10 Kasım 2014 00:52

Ütopya

Ütopya

Fotoğraf: Envato

Paylaş

Ekonomiyi kuru hesaplar ve insansız denklemlerden ibaret gibi göstermeyi severler. Oysa kitaplarında metaforlar falan havada uçuşur genelde. En tutulan soyutlamalardan biri, ada üstünedir. Basit modelleri bir adaya yerleştirmek adetten olduğundan, bütün ekonomi öğrencileri tek kişilik bir “Robinson” ekonomisi öğrenerek girer konuya. En meşhur adalardan biri de, Thomas More’un özgürce yaşanan Ütopya’sı olmalı.

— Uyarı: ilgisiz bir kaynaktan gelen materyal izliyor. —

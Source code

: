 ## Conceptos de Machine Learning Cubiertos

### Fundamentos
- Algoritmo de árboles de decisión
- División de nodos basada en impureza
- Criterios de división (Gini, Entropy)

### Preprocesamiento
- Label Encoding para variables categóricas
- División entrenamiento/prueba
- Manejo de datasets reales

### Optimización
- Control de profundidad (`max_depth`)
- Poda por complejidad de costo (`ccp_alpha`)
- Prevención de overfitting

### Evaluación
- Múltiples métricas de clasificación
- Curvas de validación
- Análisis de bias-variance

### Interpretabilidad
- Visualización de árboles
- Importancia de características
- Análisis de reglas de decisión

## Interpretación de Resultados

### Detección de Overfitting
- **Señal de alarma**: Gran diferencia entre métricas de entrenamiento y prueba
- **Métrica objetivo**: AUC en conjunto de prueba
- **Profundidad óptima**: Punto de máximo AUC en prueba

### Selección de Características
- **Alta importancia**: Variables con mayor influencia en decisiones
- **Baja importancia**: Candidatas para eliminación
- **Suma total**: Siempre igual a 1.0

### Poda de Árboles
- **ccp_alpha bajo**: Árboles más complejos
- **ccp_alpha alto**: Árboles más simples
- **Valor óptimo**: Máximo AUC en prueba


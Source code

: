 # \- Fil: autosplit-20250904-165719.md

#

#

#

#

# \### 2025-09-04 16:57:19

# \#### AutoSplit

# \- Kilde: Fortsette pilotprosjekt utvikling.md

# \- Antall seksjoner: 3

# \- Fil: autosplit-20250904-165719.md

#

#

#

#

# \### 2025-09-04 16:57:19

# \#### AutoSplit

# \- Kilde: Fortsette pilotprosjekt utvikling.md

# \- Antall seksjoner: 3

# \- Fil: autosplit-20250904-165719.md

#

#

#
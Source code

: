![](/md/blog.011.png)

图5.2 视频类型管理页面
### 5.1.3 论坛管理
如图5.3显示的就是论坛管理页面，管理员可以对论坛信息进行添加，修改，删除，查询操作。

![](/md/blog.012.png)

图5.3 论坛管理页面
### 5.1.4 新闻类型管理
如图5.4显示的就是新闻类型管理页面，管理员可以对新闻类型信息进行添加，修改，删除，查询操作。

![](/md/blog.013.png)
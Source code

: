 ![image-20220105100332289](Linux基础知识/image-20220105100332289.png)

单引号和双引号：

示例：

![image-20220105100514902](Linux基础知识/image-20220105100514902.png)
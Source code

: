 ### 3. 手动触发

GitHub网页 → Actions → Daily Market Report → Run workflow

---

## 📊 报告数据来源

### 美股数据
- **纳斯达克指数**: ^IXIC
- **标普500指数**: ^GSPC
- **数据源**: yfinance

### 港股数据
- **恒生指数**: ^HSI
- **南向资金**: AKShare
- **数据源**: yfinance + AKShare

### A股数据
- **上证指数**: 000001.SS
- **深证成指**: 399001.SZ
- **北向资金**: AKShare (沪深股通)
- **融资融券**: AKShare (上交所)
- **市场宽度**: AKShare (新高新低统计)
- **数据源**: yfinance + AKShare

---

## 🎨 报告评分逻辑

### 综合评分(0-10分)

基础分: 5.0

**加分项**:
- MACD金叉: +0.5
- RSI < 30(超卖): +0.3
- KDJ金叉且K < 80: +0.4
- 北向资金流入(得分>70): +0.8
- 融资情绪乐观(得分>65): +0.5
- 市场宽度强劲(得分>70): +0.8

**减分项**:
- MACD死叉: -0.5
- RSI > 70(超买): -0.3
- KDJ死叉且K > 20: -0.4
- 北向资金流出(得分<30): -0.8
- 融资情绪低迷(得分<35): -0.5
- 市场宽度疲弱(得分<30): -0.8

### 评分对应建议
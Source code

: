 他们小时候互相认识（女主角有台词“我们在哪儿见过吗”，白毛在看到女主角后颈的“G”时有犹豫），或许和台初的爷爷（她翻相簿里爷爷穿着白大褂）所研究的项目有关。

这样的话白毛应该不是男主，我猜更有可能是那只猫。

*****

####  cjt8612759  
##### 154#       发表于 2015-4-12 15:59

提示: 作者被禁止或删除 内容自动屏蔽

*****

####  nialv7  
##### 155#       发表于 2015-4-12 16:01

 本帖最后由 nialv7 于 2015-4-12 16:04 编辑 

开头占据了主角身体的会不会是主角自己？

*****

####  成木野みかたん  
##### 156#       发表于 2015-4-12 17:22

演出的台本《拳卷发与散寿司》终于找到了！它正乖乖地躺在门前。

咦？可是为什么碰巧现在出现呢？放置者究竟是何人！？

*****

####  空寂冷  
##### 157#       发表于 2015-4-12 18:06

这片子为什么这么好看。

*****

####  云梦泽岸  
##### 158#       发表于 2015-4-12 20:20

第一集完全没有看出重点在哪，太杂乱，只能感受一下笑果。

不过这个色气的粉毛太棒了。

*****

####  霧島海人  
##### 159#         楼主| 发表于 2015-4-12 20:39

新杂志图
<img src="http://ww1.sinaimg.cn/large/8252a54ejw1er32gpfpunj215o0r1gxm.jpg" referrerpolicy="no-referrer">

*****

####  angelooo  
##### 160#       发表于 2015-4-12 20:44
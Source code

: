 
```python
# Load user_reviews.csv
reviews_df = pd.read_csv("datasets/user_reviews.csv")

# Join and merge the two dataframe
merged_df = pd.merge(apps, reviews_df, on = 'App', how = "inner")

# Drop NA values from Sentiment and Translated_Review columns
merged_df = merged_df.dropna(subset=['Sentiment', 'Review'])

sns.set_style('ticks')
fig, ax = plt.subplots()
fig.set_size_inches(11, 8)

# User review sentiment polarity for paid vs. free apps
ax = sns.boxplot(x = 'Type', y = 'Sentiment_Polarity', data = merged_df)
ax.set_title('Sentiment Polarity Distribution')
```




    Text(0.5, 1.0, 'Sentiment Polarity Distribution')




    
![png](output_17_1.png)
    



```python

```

Bu ada daha çok, Marksizmle bilimsel bir temele kavuşan ve sınıflı toplumların tarihsel sonunu açıklayan sosyalizmin, bilimsel olmayan dönemine ismini vermesiyle bilinir. Ütopik sosyalizm, tarihin başından beri kurulan sınıfların olmadığı, mülkiyetin ortaklaşa olduğu, özgürce, kardeşçe yaşanan altın çağın hayalini savunmanın adı olageldi. Geleceğin sınıfsız toplumunun nasıl olacağını değilse de, nasıl kurulacağını bilenler için rehber değil ama güzel bir mirastır Ütopya.

Bu isim şimdi bir televizyon programının adı olmuş. Yer, ada numarası yapan Polonezköy tarafları. Dediklerine göre “Ütopya sadece bir yarışma değil, hayal ettikleri yaşam için mücadele eden 15 kişinin hikayesi”. 15 kişinin işleri beraberce yaptığı bir ada komünü belgeseli gibi bir havayla geziyor, ikinci dakikada birbirini arkasından çekiştirenler, bencillik kavgaları, ticari tartışmalar, bitmeyen para hesapları dökülüveriyor. Ayakoyunları, ego patlamaları, emir komuta zincirleri, düşmanlıklar... Tabii “Hiçbir kural yok”, büyük bir yalan. Hem televizyona çıkıyorlar, ne yapıp ne yapamayacakları belli, hem de para kazanmak zorunda olmak diye bir kural var, nedense adı geçmeyen. Geri kalan kurallardan kurtulup insanları bir rekabet ve geçim mücadelesi içine atmanın Ütopya’dan çok Sineklerin Tanrısı’na davetiye çıkardığı, en ilkel yanlarını kışkırttığı ortada değil mi? More ismi Yunanca’da “olmayan yer” anlamında bulmuşsa, bu televizyondaki, Yunanca nasıl denir bilmiyorum ama basbayağı; olan yer. Türkçesi, bura. Hayaller Ütopya, hayatlar Yeni Türkiye.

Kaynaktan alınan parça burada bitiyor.